| TASK DETAILS |
Please report how many lines of the listing hold the word "parts". Add nothing to the number.

| DATASET RECORDS |
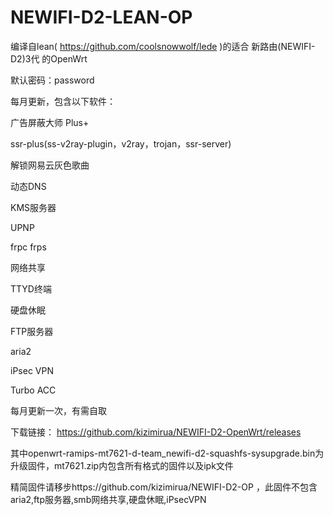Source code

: # NEWIFI-D2-LEAN-OP
编译自lean( https://github.com/coolsnowwolf/lede )的适合 新路由(NEWIFI-D2)3代 的OpenWrt

默认密码：password

每月更新，包含以下软件：

广告屏蔽大师 Plus+

ssr-plus(ss-v2ray-plugin，v2ray，trojan，ssr-server)

解锁网易云灰色歌曲

动态DNS

KMS服务器

UPNP

frpc
frps

网络共享

TTYD终端

硬盘休眠

FTP服务器

aria2

iPsec VPN

Turbo ACC

每月更新一次，有需自取

下载链接： https://github.com/kizimirua/NEWIFI-D2-OpenWrt/releases

其中openwrt-ramips-mt7621-d-team_newifi-d2-squashfs-sysupgrade.bin为升级固件，mt7621.zip内包含所有格式的固件以及ipk文件

精简固件请移步https://github.com/kizimirua/NEWIFI-D2-OP
，此固件不包含aria2,ftp服务器,smb网络共享,硬盘休眠,iPsecVPN
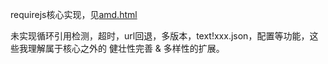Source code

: requirejs核心实现，见[amd.html](../../code/requirejs/main-demo/amd.html)

未实现循环引用检测，超时，url回退，多版本，text!xxx.json，配置等功能，这些我理解属于核心之外的 健壮性完善 & 多样性的扩展。

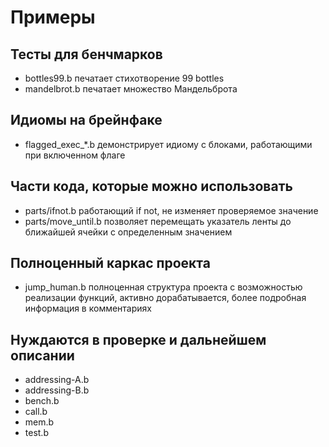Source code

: # Примеры

## Тесты для бенчмарков
- bottles99.b печатает стихотворение 99 bottles
- mandelbrot.b печатает множество Мандельброта

## Идиомы на брейнфаке
- flagged_exec_*.b демонстрирует идиому с блоками, работающими при включенном флаге

## Части кода, которые можно использовать
- parts/ifnot.b работающий if not, не изменяет проверяемое значение
- parts/move_until.b позволяет перемещать указатель ленты до ближайшей ячейки с определенным значением

## Полноценный каркас проекта
- jump_human.b полноценная структура проекта с возможностью реализации функций, активно дорабатывается, более подробная информация в комментариях

## Нуждаются в проверке и дальнейшем описании
- addressing-A.b
- addressing-B.b
- bench.b
- call.b
- mem.b
- test.b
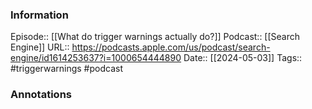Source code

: ### Information

Episode:: [[What do trigger warnings actually do?]]
Podcast:: [[Search Engine]]
URL:: https://podcasts.apple.com/us/podcast/search-engine/id1614253637?i=1000654444890
Date:: [[2024-05-03]]
Tags:: #triggerwarnings 
#podcast


### Annotations

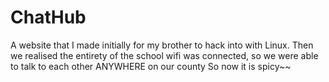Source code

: # ChatHub
A website that I made initially for my brother to hack into with Linux. Then we realised the entirety of the school wifi was connected, so we were able to talk to each other ANYWHERE on our county
So now it is spicy~~
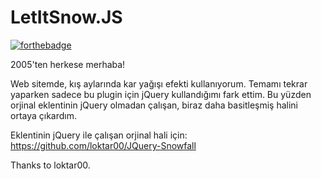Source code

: # LetItSnow.JS
[![forthebadge](https://forthebadge.com/images/badges/made-with-javascript.svg)](https://forthebadge.com)

2005'ten herkese merhaba!

Web sitemde, kış aylarında kar yağışı efekti kullanıyorum. Temamı tekrar yaparken sadece bu plugin için jQuery kullandığımı fark ettim. Bu yüzden orjinal eklentinin jQuery olmadan çalışan, biraz daha basitleşmiş halini ortaya çıkardım.

Eklentinin jQuery ile çalışan orjinal hali için: https://github.com/loktar00/JQuery-Snowfall

Thanks to loktar00.
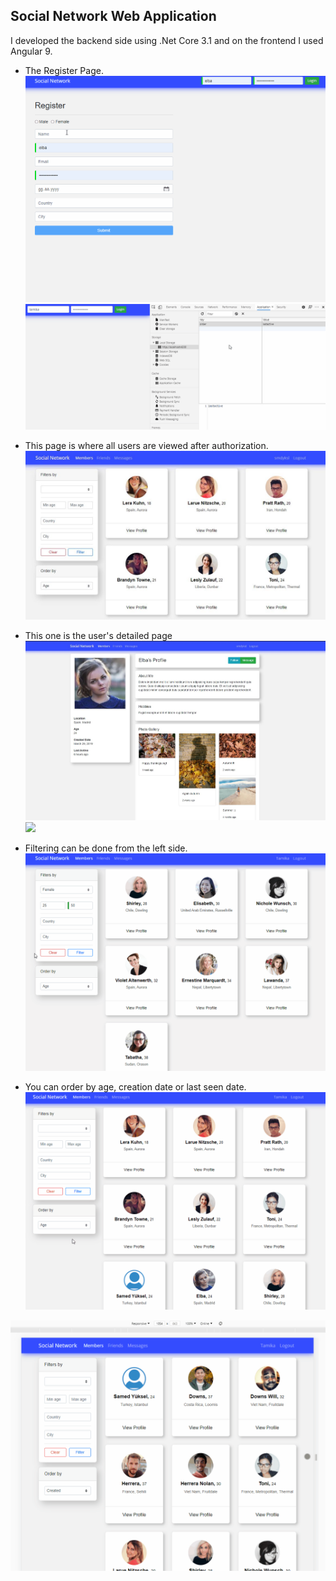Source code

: ## Social Network Web Application

 I developed the backend side using .Net Core 3.1 and on the frontend I used Angular 9.

* The Register Page.
 ![](src/register.gif)
 ![](src/jwt.gif)

* This page is where all users are viewed after authorization.
 ![](src/1.JPG)

* This one is the user's detailed page
 ![](src/2.JPG)
 ![](src/detail.gif)

* Filtering can be done from the left side.
 ![](src/filter.gif)

* You can order by age, creation date or last seen date.
 ![](src/orderBy.gif)


 ![](src/Responsive.gif)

| TASK OUTPUT |
2